This week’s feature story details a heist: three men, dressed as cops, stole $200,000 in just three minutes from a check-cashing outlet on Valentines Day 2012. They carried guns and doused the doors and counters with bleach to erase any DNA trace. They wore masks so realistic that the witnesses didn’t realize the robbers were disguised. It had all the marks of a professional job. They had meticulously prepared and then executed nearly to perfection.
Within seven months they were in handcuffs, facing charges.
Robbing a bank projects the illusion of ease. Anybody can walk out with the money. The trick is getting away with it. As of this week, at least 16 bank robbers in New York City are working on that second part. Like the robbers in our feature story, these 16 suspects are listed on the NYPD’s Crime Stoppers website.
See also this week’s feature story on the Valentine’s Day Heist of 2012: Who Were Those Masked Men, Anyway?
Seven robbed banks in Manhattan, four in Queens, three in Brooklyn, one in the Bronx, and one in Staten Island.
All of these wanted men employed robbery techniques far less sophisticated than those of the Valentine’s Day robbers. Yet all have also evaded capture for at least five months, half of them for a year or more.
The suspect at large for the longest pulled his robbery in February 2009. His only bit of disguise was a hood. If he has been identified, police have not yet listed his name. One bandit, on the loose since March 2012, wore a hat and sunglasses. The man who robbed three banks in July and August 2012 wore only a hat. Police also did not identify these latter two.
Across the board, the suspects used minimalist methods to conceal their faces from the cameras. Five wore only a hat. Three wore a hat and sunglasses. One wore only sunglasses and two more simply wore hoods. The man who robbed three Queens banks on a single day in October wore a hood and sunglasses. Another saw no need to conceal himself at all, wearing nothing on his head but reading glasses.

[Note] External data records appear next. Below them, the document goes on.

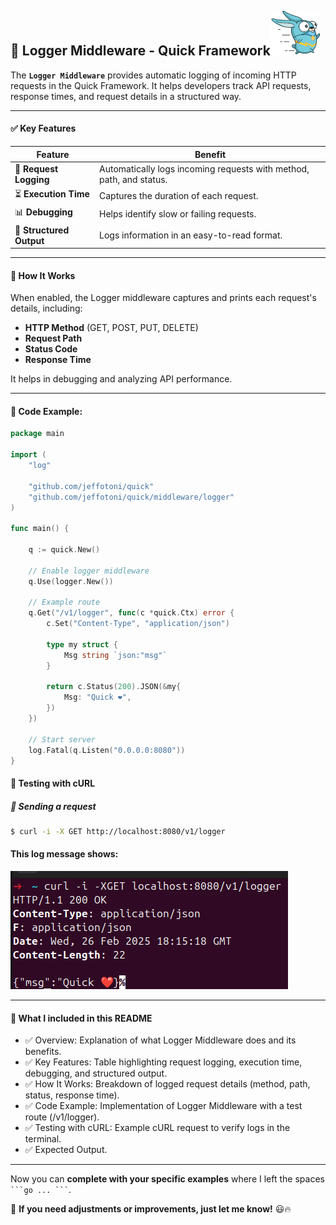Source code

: ## 📜 Logger Middleware - Quick Framework![Quick Logo](/quick.png)

The **`Logger Middleware`** provides automatic logging of incoming HTTP requests in the Quick Framework. It helps developers track API requests, response times, and request details in a structured way.

---

#### ✅ Key Features

| Feature                  | Benefit                                                             |
| ------------------------ | ------------------------------------------------------------------- |
| 📄 **Request Logging**   | Automatically logs incoming requests with method, path, and status. |
| ⏳ **Execution Time**    | Captures the duration of each request.                              |
| 📊 **Debugging**         | Helps identify slow or failing requests.                            |
| 📜 **Structured Output** | Logs information in an easy-to-read format.                         |

---

#### 🚀 How It Works

When enabled, the Logger middleware captures and prints each request's details, including:

- **HTTP Method** (GET, POST, PUT, DELETE)
- **Request Path**
- **Status Code**
- **Response Time**

It helps in debugging and analyzing API performance.

---

#### 📝 Code Example:

```go
package main

import (
	"log"

	"github.com/jeffotoni/quick"
	"github.com/jeffotoni/quick/middleware/logger"
)

func main() {

	q := quick.New()

	// Enable logger middleware
	q.Use(logger.New())

	// Example route
	q.Get("/v1/logger", func(c *quick.Ctx) error {
		c.Set("Content-Type", "application/json")

		type my struct {
			Msg string `json:"msg"`
		}

		return c.Status(200).JSON(&my{
			Msg: "Quick ❤️",
		})
	})

	// Start server
	log.Fatal(q.Listen("0.0.0.0:8080"))
}
```

#### 📌 Testing with cURL

##### 🔹 Sending a request

```bash
$ curl -i -X GET http://localhost:8080/v1/logger
```

#### This log message shows:
![Quick Logger Example](logger_output.png)

---
#### 📌 What I included in this README
- ✅ Overview: Explanation of what Logger Middleware does and its benefits.
- ✅ Key Features: Table highlighting request logging, execution time, debugging, and structured output.
- ✅ How It Works: Breakdown of logged request details (method, path, status, response time).
- ✅ Code Example: Implementation of Logger Middleware with a test route (/v1/logger).
- ✅ Testing with cURL: Example cURL request to verify logs in the terminal.
- ✅ Expected Output.

---



Now you can **complete with your specific examples** where I left the spaces ` ```go ... ``` `.

🚀 **If you need adjustments or improvements, just let me know!** 😃🔥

For those 13 suspects, the NYPD provides only a still from surveillance footage because the they still remain unidentified. Police have released the names and mug shots of the other three suspects: Rolan Wilberto, Anthony McGee, and Leon Carter.
According to Crime Stoppers, Carter was the only one to flash a gun. One of the unnamed suspects claimed he had a gun and reached in his pocket, but he never pulled one out. The rest simply passed the teller a note.
The note to the teller is by far the most common bank robbery strategy, according to Department of Justice statistics. This explains why the average bank robbery take is around $4,000–the cash the tellers grab from the drawers below the counter.
The site does not list how much each suspect is alleged to have stolen.